_INSTRUCTIONS TO FOLLOW_:
Copy every line of the records below that holds the word "géométrie".

_RECORDS SHOWN_:

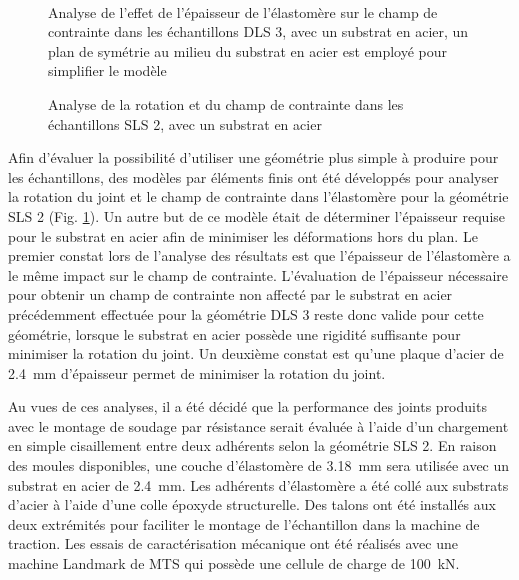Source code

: \begin{figure}[h!]
	\centering
	\qquad
	 \\
	\caption{Analyse de l'effet de l'épaisseur de l'élastomère sur le champ de contrainte dans les échantillons DLS 3, avec un substrat en acier, un plan de symétrie au milieu du substrat en acier est employé pour simplifier le modèle}
	\label{fig:DLS_metal}
%
	\qquad
	\caption{Analyse de la rotation et du champ de contrainte dans les échantillons SLS 2, avec un substrat en acier}
	\label{fig:SLS_metal}
\end{figure}

Afin d'évaluer la possibilité d'utiliser une géométrie plus simple à produire pour les échantillons, des modèles par éléments finis ont été développés pour analyser la rotation du joint et le champ de contrainte dans l'élastomère pour la géométrie SLS 2 (Fig. \ref{fig:SLS_metal}). 
Un autre but de ce modèle était de déterminer l'épaisseur requise pour le substrat en acier afin de minimiser les déformations hors du plan.  
Le premier constat lors de l'analyse des résultats est que l'épaisseur de l'élastomère a le même impact sur le champ de contrainte. 
L'évaluation de l'épaisseur nécessaire pour obtenir un champ de contrainte non affecté par le substrat en acier précédemment effectuée pour la géométrie DLS 3 reste donc valide pour cette géométrie, lorsque le substrat en acier possède une rigidité suffisante pour minimiser la rotation du joint. 
Un deuxième constat est qu'une plaque d'acier de \SI{2.4}{\milli\metre} d'épaisseur permet de minimiser la rotation du joint. 

Au vues de ces analyses, il a été décidé que la performance des joints produits avec le montage de soudage par résistance serait évaluée à l'aide d'un chargement en simple cisaillement entre deux adhérents selon la géométrie SLS 2. 
En raison des moules disponibles, une couche d'élastomère de \SI{3.18}{\milli\metre} sera utilisée avec un substrat en acier de \SI{2.4}{\milli\metre}. 
Les adhérents d'élastomère a été collé aux substrats d'acier à l'aide d'une colle époxyde structurelle. 
Des talons ont été installés aux deux extrémités pour faciliter le montage de l'échantillon dans la machine de traction. 
Les essais de caractérisation mécanique ont été réalisés avec une machine Landmark de MTS qui possède une cellule de charge de \SI{100}{\kilo\newton}. 

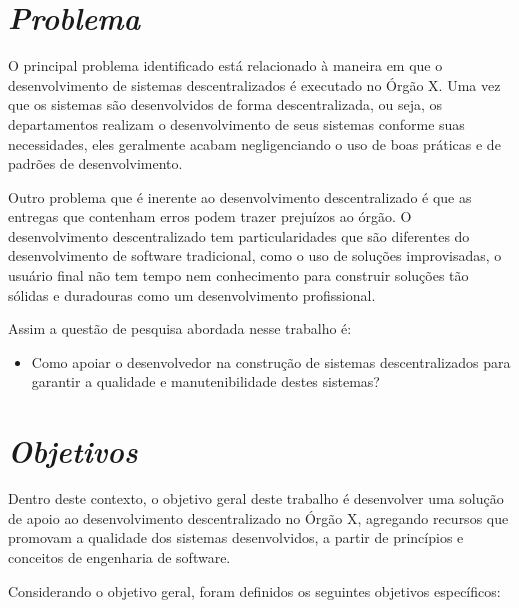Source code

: \section{\textit{Problema}}

O principal problema identificado está relacionado à maneira em que o desenvolvimento de sistemas descentralizados é executado no Órgão X. Uma vez que os sistemas são desenvolvidos de forma descentralizada, ou seja, os departamentos realizam o desenvolvimento de seus sistemas conforme suas necessidades, eles geralmente acabam negligenciando o uso de boas práticas e de padrões de desenvolvimento.

Outro problema que é inerente ao desenvolvimento descentralizado é que as entregas que contenham erros podem trazer prejuízos ao órgão. O desenvolvimento descentralizado tem particularidades que são diferentes do desenvolvimento de software tradicional, como o uso de soluções improvisadas, o usuário final não tem tempo nem conhecimento para construir soluções tão sólidas e duradouras como um desenvolvimento profissional.

Assim a questão de pesquisa abordada nesse trabalho é:
\begin{itemize}
\item Como apoiar o desenvolvedor na construção de sistemas descentralizados para garantir a qualidade e manutenibilidade destes sistemas?
\end{itemize}

\section{\textit{Objetivos}}

Dentro deste contexto, o objetivo geral deste trabalho é desenvolver uma solução de apoio ao desenvolvimento descentralizado no Órgão X, agregando recursos que promovam a qualidade dos sistemas desenvolvidos, a partir de princípios e conceitos de engenharia de software.

Considerando o objetivo geral, foram definidos os seguintes objetivos específicos:


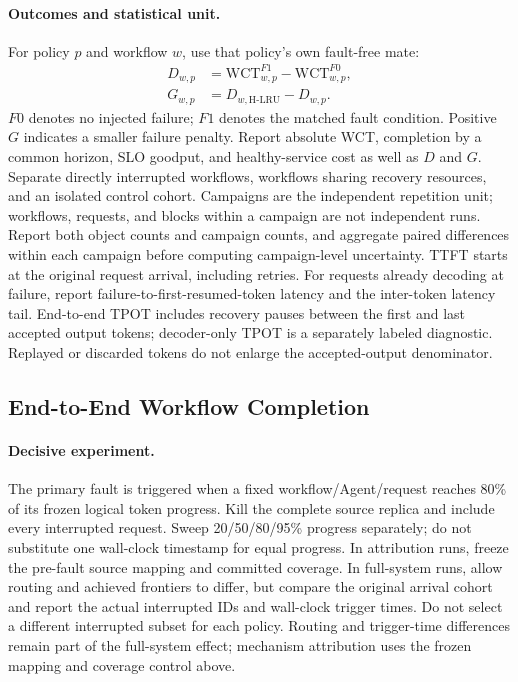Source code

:\paragraph{Outcomes and statistical unit.}
For policy $p$ and workflow $w$, use that policy's own fault-free mate:
\begin{equation}
 \begin{aligned}
 D_{w,p}&=\mathrm{WCT}^{F1}_{w,p}-\mathrm{WCT}^{F0}_{w,p},\\
 G_{w,p}&=D_{w,\mathrm{H\mbox{-}LRU}}-D_{w,p}.
 \end{aligned}
 \label{eq:eval-penalty}
\end{equation}
$F0$ denotes no injected failure; $F1$ denotes the matched fault condition.
Positive $G$ indicates a smaller failure penalty. Report absolute WCT,
completion by a common horizon, SLO goodput, and healthy-service cost as
well as $D$ and $G$. Separate directly interrupted workflows, workflows
sharing recovery resources, and an isolated control cohort. Campaigns
are the independent repetition unit; workflows, requests, and blocks
within a campaign are not independent runs. Report both object counts
and campaign counts, and aggregate paired differences within each
campaign before computing campaign-level uncertainty.
TTFT starts at the original request arrival, including retries. For
requests already decoding at failure, report failure-to-first-resumed-token
latency and the inter-token latency tail. End-to-end TPOT includes recovery
pauses between the first and last accepted output tokens; decoder-only
TPOT is a separately labeled diagnostic. Replayed or discarded tokens do
not enlarge the accepted-output denominator.

\subsection{End-to-End Workflow Completion}
\label{sec:eval-workflow}

\paragraph{Decisive experiment.}
The primary fault is triggered when a fixed workflow/Agent/request reaches
80\% of its frozen logical token progress. Kill the complete source
replica and include every interrupted request. Sweep 20/50/80/95\%
progress separately; do not substitute one wall-clock timestamp for
equal progress. In attribution runs, freeze the pre-fault source mapping
and committed coverage. In full-system runs, allow routing and achieved
frontiers to differ, but compare the original arrival cohort and report
the actual interrupted IDs and wall-clock trigger times. Do not select
a different interrupted subset for each policy. Routing and trigger-time
differences remain part of the full-system effect; mechanism attribution
uses the frozen mapping and coverage control above.

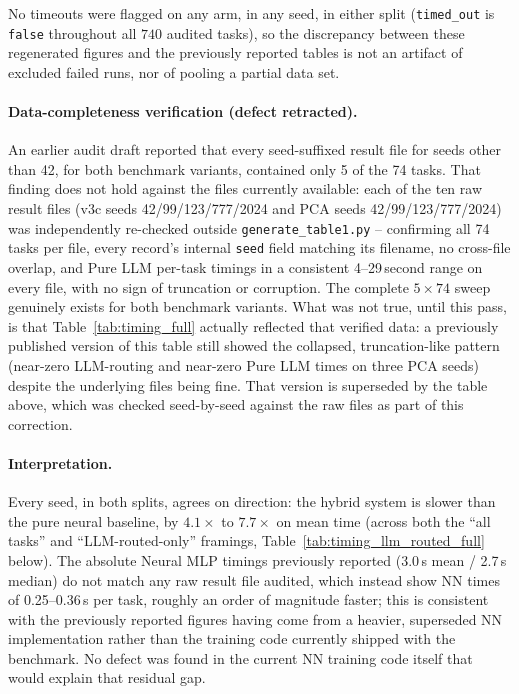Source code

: \documentclass[twoside,11pt]{article}
\begin{document}
No timeouts were flagged on any arm, in any seed, in either split
(\texttt{timed\_out} is \texttt{false} throughout all $740$ audited
tasks), so the discrepancy between these regenerated figures and the
previously reported tables is not an artifact of excluded failed runs,
nor of pooling a partial data set.

\paragraph{Data-completeness verification (defect retracted).}
\label{sec:timing_data_defect}
An earlier audit draft reported that every seed-suffixed result file for
seeds other than 42, for both benchmark variants, contained only 5 of the
74 tasks. That finding does not hold against the files currently
available: each of the ten raw result files (v3c seeds 42/99/123/777/2024
and PCA seeds 42/99/123/777/2024) was independently re-checked outside
\texttt{generate\_table1.py} -- confirming all 74 tasks per file, every
record's internal \texttt{seed} field matching its filename, no
cross-file overlap, and Pure LLM per-task timings in a consistent
4--29\,second range on every file, with no sign of truncation or
corruption. The complete $5\times74$ sweep genuinely exists for both
benchmark variants. What was not true, until this pass, is that
Table~\ref{tab:timing_full} actually reflected that verified data: a
previously published version of this table still showed the collapsed,
truncation-like pattern (near-zero LLM-routing and near-zero Pure LLM
times on three PCA seeds) despite the underlying files being fine. That
version is superseded by the table above, which was checked seed-by-seed
against the raw files as part of this correction.

\paragraph{Interpretation.}
Every seed, in both splits, agrees on direction: the hybrid system is
slower than the pure neural baseline, by $4.1\times$ to $7.7\times$ on
mean time (across both the ``all tasks'' and ``LLM-routed-only''
framings, Table~\ref{tab:timing_llm_routed_full} below). The absolute
Neural MLP timings previously reported (3.0\,s mean / 2.7\,s median) do
not match any raw result file audited, which instead show NN times of
0.25--0.36\,s per task, roughly an order of magnitude faster; this is
consistent with the previously reported figures having come from a
heavier, superseded NN implementation rather than the training code
currently shipped with the benchmark. No defect was found in the current
NN training code itself that would explain that residual gap.
\end{document}
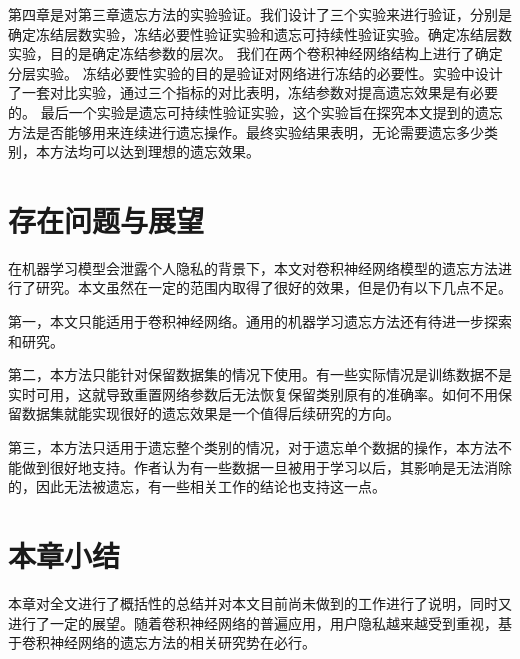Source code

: 第四章是对第三章遗忘方法的实验验证。我们设计了三个实验来进行验证，分别是确定冻结层数实验，冻结必要性验证实验和遗忘可持续性验证实验。确定冻结层数实验，目的是确定冻结参数的层次。
我们在两个卷积神经网络结构上进行了确定分层实验。
冻结必要性实验的目的是验证对网络进行冻结的必要性。实验中设计了一套对比实验，通过三个指标的对比表明，冻结参数对提高遗忘效果是有必要的。
最后一个实验是遗忘可持续性验证实验，这个实验旨在探究本文提到的遗忘方法是否能够用来连续进行遗忘操作。最终实验结果表明，无论需要遗忘多少类别，本方法均可以达到理想的遗忘效果。

\section{存在问题与展望}
在机器学习模型会泄露个人隐私的背景下，本文对卷积神经网络模型的遗忘方法进行了研究。本文虽然在一定的范围内取得了很好的效果，但是仍有以下几点不足。

第一，本文只能适用于卷积神经网络。通用的机器学习遗忘方法还有待进一步探索和研究。

第二，本方法只能针对保留数据集的情况下使用。有一些实际情况是训练数据不是实时可用，这就导致重置网络参数后无法恢复保留类别原有的准确率。如何不用保留数据集就能实现很好的遗忘效果是一个值得后续研究的方向。

第三，本方法只适用于遗忘整个类别的情况，对于遗忘单个数据的操作，本方法不能做到很好地支持。作者认为有一些数据一旦被用于学习以后，其影响是无法消除的，因此无法被遗忘，有一些相关工作\cite{2018arXiv181205159T}的结论也支持这一点。

\section{本章小结}
本章对全文进行了概括性的总结并对本文目前尚未做到的工作进行了说明，同时又进行了一定的展望。随着卷积神经网络的普遍应用，用户隐私越来越受到重视，基于卷积神经网络的遗忘方法的相关研究势在必行。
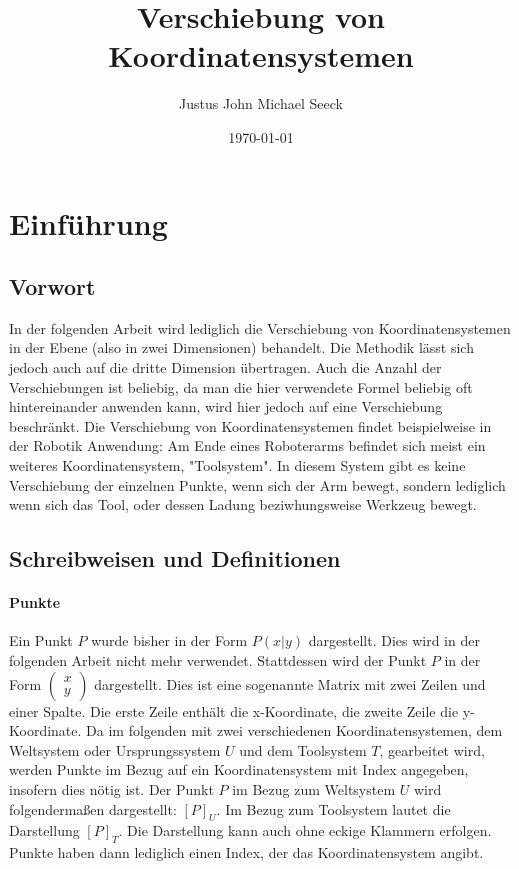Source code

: \documentclass{article}
\title{Verschiebung von Koordinatensystemen}
\author{Justus John Michael Seeck}
\date{\today}
\newcommand{\m}[1]{\begin{pmatrix}#1\end{pmatrix}}
\begin{document}
    \maketitle

    \tableofcontents

    \newpage

    \section{Einführung}

    \subsection{Vorwort}

    In der folgenden Arbeit wird lediglich die Verschiebung von Koordinatensystemen in der Ebene (also in zwei Dimensionen) behandelt.
    Die Methodik lässt sich jedoch auch auf die dritte Dimension übertragen. Auch die Anzahl der Verschiebungen ist
    beliebig, da man die
    hier verwendete Formel beliebig oft hintereinander anwenden kann, wird hier jedoch auf eine Verschiebung beschränkt.
    Die Verschiebung von Koordinatensystemen findet beispielweise in der Robotik Anwendung: Am Ende eines Roboterarms
    befindet sich meist ein weiteres Koordinatensystem,
    "Toolsystem". In diesem System gibt es keine Verschiebung der einzelnen Punkte, wenn sich der Arm bewegt,
    sondern lediglich wenn sich das Tool, oder dessen Ladung beziwhungsweise Werkzeug bewegt.

    \subsection{Schreibweisen und Definitionen}
    
    \paragraph{Punkte}

    Ein Punkt $P$ wurde bisher in der Form $P(x|y)$ dargestellt. Dies wird in der folgenden Arbeit nicht mehr verwendet. Stattdessen wird
    der Punkt $P$ in der Form $\m{x \\ y}$ dargestellt. Dies ist eine sogenannte Matrix mit zwei Zeilen und einer Spalte.
    Die erste Zeile enthält die x-Koordinate, die zweite Zeile die y-Koordinate.
    Da im folgenden mit zwei verschiedenen Koordinatensystemen, dem Weltsystem oder Ursprungssystem $U$
    und dem Toolsystem $T$, gearbeitet wird,
    werden Punkte im Bezug auf ein Koordinatensystem mit Index angegeben, insofern dies nötig ist.
    Der Punkt $P$ im Bezug zum Weltsystem $U$ wird
    folgendermaßen dargestellt: ${[P]}_{U}$.
    Im Bezug zum Toolsystem lautet die Darstellung ${[P]}_{T}$.
    Die Darstellung kann auch ohne eckige Klammern erfolgen.
    Punkte haben dann lediglich einen Index, der das Koordinatensystem angibt.
    
\end{document}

_TASK SOLUTION_:
Afin d'évaluer la possibilité d'utiliser une géométrie plus simple à produire pour les échantillons, des modèles par éléments finis ont été développés pour analyser la rotation du joint et le champ de contrainte dans l'élastomère pour la géométrie SLS 2 (Fig. \ref{fig:SLS_metal}). 
L'évaluation de l'épaisseur nécessaire pour obtenir un champ de contrainte non affecté par le substrat en acier précédemment effectuée pour la géométrie DLS 3 reste donc valide pour cette géométrie, lorsque le substrat en acier possède une rigidité suffisante pour minimiser la rotation du joint. 
Au vues de ces analyses, il a été décidé que la performance des joints produits avec le montage de soudage par résistance serait évaluée à l'aide d'un chargement en simple cisaillement entre deux adhérents selon la géométrie SLS 2. 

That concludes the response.